GOAL OF THE EXERCISE:
How many lines in the entries below include the word "terms"? Respond with the number only.

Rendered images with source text
▼

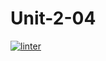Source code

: # Unit-2-04
[![linter](https://github.com/Dorian-Ishimwe/Unit-2-04/workflows/linter/badge.svg)](https://github.com/marketplace/actions/super-linter)
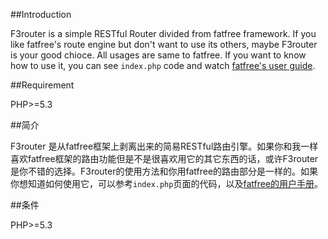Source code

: ##Introduction

F3router is a simple RESTful Router divided from fatfree framework. If you like fatfree's route engine but don't want to use its others, maybe F3router is your good chioce. All usages are same to fatfree. If you want to know how to use it, you can see `index.php` code and watch [fatfree's user guide](http://fatfreeframework.com/routing-engine#overview "fatfree's user guide").

##Requirement

PHP>=5.3

##简介

F3router 是从fatfree框架上剥离出来的简易RESTful路由引擎。如果你和我一样喜欢fatfree框架的路由功能但是不是很喜欢用它的其它东西的话，或许F3router是你不错的选择。F3router的使用方法和你用fatfree的路由部分是一样的。如果你想知道如何使用它，可以参考`index.php`页面的代码，以及[fatfree的用户手册](http://fatfreeframework.com/routing-engine#overview "fatfree用户手册")。

##条件

PHP>=5.3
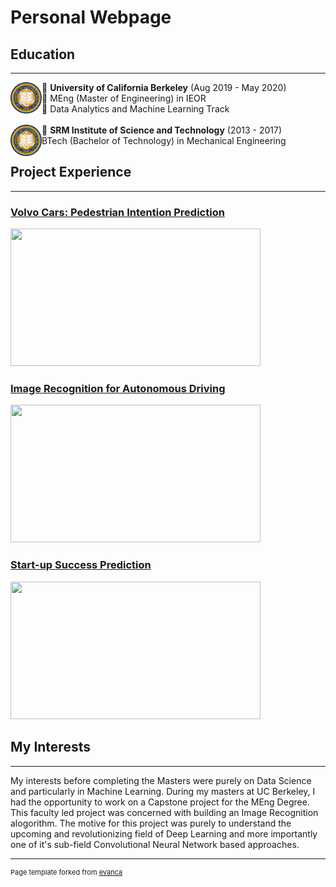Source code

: # Personal Webpage

## Education
---

<img style="float: left;" src="images/berkeley.png?raw=true" width="50" height="50"/>&#8;
 **University of California Berkeley** (Aug 2019 - May 2020)
<br>
&#8;  MEng (Master of Engineering) in IEOR
<br>
&#8;  Data Analytics and Machine Learning Track     
<br>
<img style="float: left;" src="images/berkeley.png?raw=true" width="50" height="50"/>&#8;
**SRM Institute of Science and Technology** (2013 - 2017)
<br>
BTech (Bachelor of Technology) in Mechanical Engineering


## Project Experience
---


### [Volvo Cars: Pedestrian Intention Prediction](/meng_volvo.md)

<p align='left'>
    <img src="images/modelC.gif?raw=true" width="400" height="220"/>
</p>

### [Image Recognition for Autonomous Driving](/meng_capstone.md)

<p align='left'>
    <img src="images/ripple.png?raw=true" width="400" height="220"/>
</p>

### [Start-up Success Prediction](/meng_startup.md)

<p align='left'>
    <img src="images/modelC1.gif?raw=true" width="400" height="220"/>
</p>

## My Interests
---

My interests before completing the Masters were purely on Data Science and particularly in Machine Learning. During my masters at UC Berkeley, I had the opportunity to work on a Capstone project for the MEng Degree. This faculty led project was concerned with building an Image Recognition alogorithm. The motive for this project was purely to understand the upcoming and revolutionizing field of Deep Learning and more importantly one of it's sub-field Convolutional Neural Network based approaches. 

---
<p style="font-size:11px">Page template forked from <a href="https://github.com/evanca/quick-portfolio">evanca</a></p>
<!-- Remove above link if you don't want to attibute -->
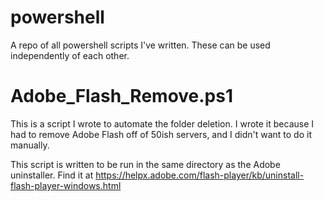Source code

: # powershell
 A repo of all powershell scripts I've written. These can be used independently of each other.

# Adobe_Flash_Remove.ps1
This is a script I wrote to automate the folder deletion. I wrote it because I had to remove Adobe Flash off of 50ish servers, and I didn't want to do it manually.

This script is written to be run in the same directory as the Adobe uninstaller. Find it at https://helpx.adobe.com/flash-player/kb/uninstall-flash-player-windows.html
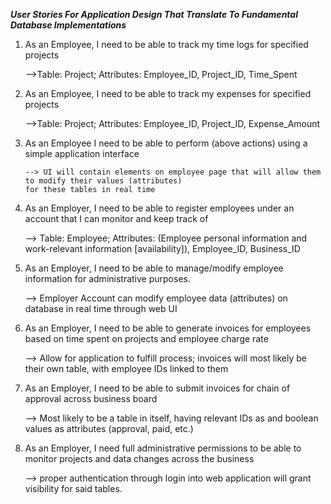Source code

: __*User Stories For Application Design That Translate To Fundamental Database Implementations*__

1. As an Employee, I need to be able to track my time logs for specified projects 

      -->Table: Project; Attributes: Employee_ID, Project_ID, Time_Spent
      
2. As an Employee, I need to be able to track my expenses for specified projects

      -->Table: Project; Attributes: Employee_ID, Project_ID, Expense_Amount
      
3. As an Employee I need to be able to perform (above actions) using a simple application interface

       --> UI will contain elements on employee page that will allow them to modify their values (attributes)
       for these tables in real time
       
4. As an Employer, I need to be able to register employees under an account that I can monitor and keep track of

      --> Table: Employee; Attributes: (Employee personal information and work-relevant information [availability]), Employee_ID, Business_ID
      
5. As an Employer, I need to be able to manage/modify employee information for administrative purposes.

      --> Employer Account can modify employee data (attributes) on database in real time through web UI
      
6. As an Employer, I need to be able to generate invoices for employees based on time spent on projects and employee charge rate

      --> Allow for application to fulfill process; invoices will most likely be their own table, with employee IDs linked to them 
      
7. As an Employer, I need to be able to submit invoices for chain of approval across business board 

      --> Most likely to be a table in itself, having relevant IDs as and boolean values as attributes (approval, paid, etc.)
   
8. As an Employer, I need full administrative permissions to be able to monitor projects and data changes across the business

      --> proper authentication through login into web application will grant visibility for said tables.
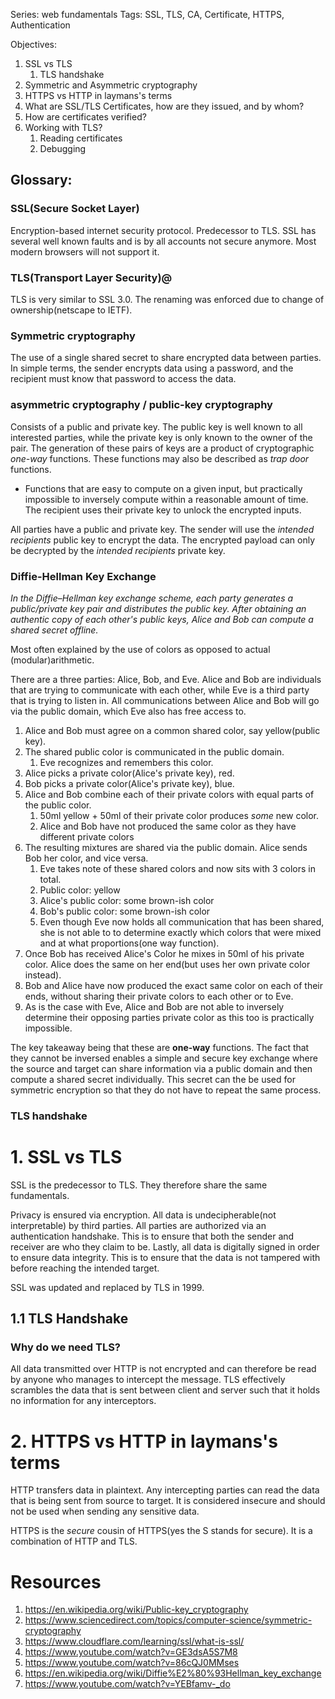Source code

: Series: web fundamentals
Tags: SSL, TLS, CA, Certificate, HTTPS, Authentication

Objectives:
1. SSL vs TLS
   1. TLS handshake
2. Symmetric and Asymmetric cryptography
3. HTTPS vs HTTP in laymans's terms
4. What are SSL/TLS Certificates, how are they issued, and by whom?
5. How are certificates verified?
6. Working with TLS?
   1. Reading certificates
   2. Debugging


## Glossary:
### SSL(Secure Socket Layer)
Encryption-based internet security protocol. Predecessor to TLS. SSL has several well known faults and is by all accounts not secure anymore. Most modern browsers will not support it.

### TLS(Transport Layer Security)@
TLS is very similar to SSL 3.0. The renaming was enforced due to change of ownership(netscape to IETF).

### Symmetric cryptography
The use of a single shared secret to share encrypted data between parties. In simple terms, the sender encrypts data using a password, and the recipient must know that password to access the data.

### asymmetric cryptography / public-key cryptography
Consists of a public and private key. The public key is well known to all interested parties, while the private key is only known to the owner of the pair. The generation of these pairs of keys are a product of cryptographic *one-way* functions. These functions may also be described as *trap door* functions.
 - Functions that are easy to compute on a given input, but practically impossible to inversely compute within a reasonable amount of time. The recipient uses their private key to unlock the encrypted inputs.

All parties have a public and private key. The sender will use the *intended recipients* public key to encrypt the data. The encrypted payload can only be decrypted by the *intended recipients* private key.

### Diffie-Hellman Key Exchange
*In the Diffie–Hellman key exchange scheme, each party generates a public/private key pair and distributes the public key. After obtaining an authentic copy of each other's public keys, Alice and Bob can compute a shared secret offline.*

Most often explained by the use of colors as opposed to actual (modular)arithmetic.

There are a three parties: Alice, Bob, and Eve. Alice and Bob are individuals that are trying to communicate with each other, while Eve is a third party that is trying to listen in. All communications between Alice and Bob will go via the public domain, which Eve also has free access to.

1. Alice and Bob must agree on a common shared color, say yellow(public key).
2. The shared public color is communicated in the public domain.
   1. Eve recognizes and remembers this color.
3. Alice picks a private color(Alice's private key), red.
4. Bob picks a private color(Alice's private key), blue.
5. Alice and Bob combine each of their private colors with equal parts of the public color.
   1. 50ml yellow + 50ml of their private color produces *some* new color.
   2. Alice and Bob have not produced the same color as they have different private colors
6. The resulting mixtures are shared via the public domain. Alice sends Bob her color, and vice versa.
   1. Eve takes note of these shared colors and now sits with 3 colors in total.
   2. Public color: yellow
   3. Alice's public color: some brown-ish color
   4. Bob's public color: some brown-ish color
   5. Even though Eve now holds all communication that has been shared, she is not able to to determine exactly which colors that were mixed and at what proportions(one way function).
8.  Once Bob has received Alice's Color he mixes in 50ml of his private color. Alice does the same on her end(but uses her own private color instead).
9.  Bob and Alice have now produced the exact same color on each of their ends, without sharing their private colors to each other or to Eve.
10. As is the case with Eve, Alice and Bob are not able to inversely determine their opposing parties private color as this too is practically impossible.

The key takeaway being that these are **one-way** functions. The fact that they cannot be inversed enables a simple and secure key exchange where the source and target can share information via a public domain and then compute a shared secret individually. This secret can the be used for symmetric encryption so that they do not have to repeat the same process.

### TLS handshake



# 1. SSL vs TLS
SSL is the predecessor to TLS. They therefore share the same fundamentals.

Privacy is ensured via encryption. All data is undecipherable(not interpretable) by third parties. All parties are authorized via an authentication handshake. This is to ensure that both the sender and receiver are who they claim to be. Lastly, all data is digitally signed in order to ensure data integrity. This is to ensure that the data is not tampered with before reaching the intended target.

SSL was updated and replaced by TLS in 1999.

## 1.1 TLS Handshake

### Why do we need TLS?
All data transmitted over HTTP is not encrypted and can therefore be read by anyone who manages to intercept the message. TLS effectively scrambles the data that is sent between client and server such that it holds no information for any interceptors.

# 2. HTTPS vs HTTP in laymans's terms
HTTP transfers data in plaintext. Any intercepting parties can read the data that is being sent from source to target. It is considered insecure and should not be used when sending any sensitive data.

HTTPS is the *secure* cousin of HTTPS(yes the S stands for secure). It is a combination of HTTP and TLS.



# Resources
1. https://en.wikipedia.org/wiki/Public-key_cryptography
2. https://www.sciencedirect.com/topics/computer-science/symmetric-cryptography
3. https://www.cloudflare.com/learning/ssl/what-is-ssl/
4. https://www.youtube.com/watch?v=GE3dsA5S7M8
5. https://www.youtube.com/watch?v=86cQJ0MMses
6. https://en.wikipedia.org/wiki/Diffie%E2%80%93Hellman_key_exchange
7. https://www.youtube.com/watch?v=YEBfamv-_do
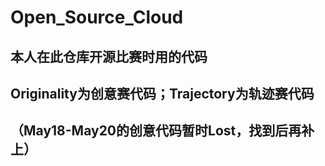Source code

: ﻿# Open_Source_Cloud
## 本人在此仓库开源比赛时用的代码
## Originality为创意赛代码；Trajectory为轨迹赛代码
## （May18-May20的创意代码暂时Lost，找到后再补上）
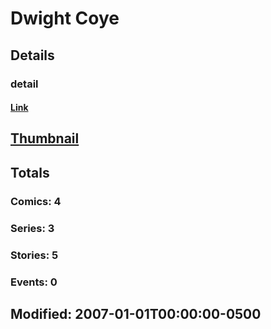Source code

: # Dwight  Coye 
## Details
### detail
#### [Link](http://marvel.com/comics/creators/8406/dwight_coye?utm_campaign=apiRef&utm_source=225578a89fc76f3d20fbffda5d17a88d)
## [Thumbnail](http://i.annihil.us/u/prod/marvel/i/mg/9/40/4bed615a9633b.jpg)
## Totals
### Comics: 4
### Series: 3
### Stories: 5
### Events: 0
## Modified: 2007-01-01T00:00:00-0500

▲

SOLUTION BELOW:
3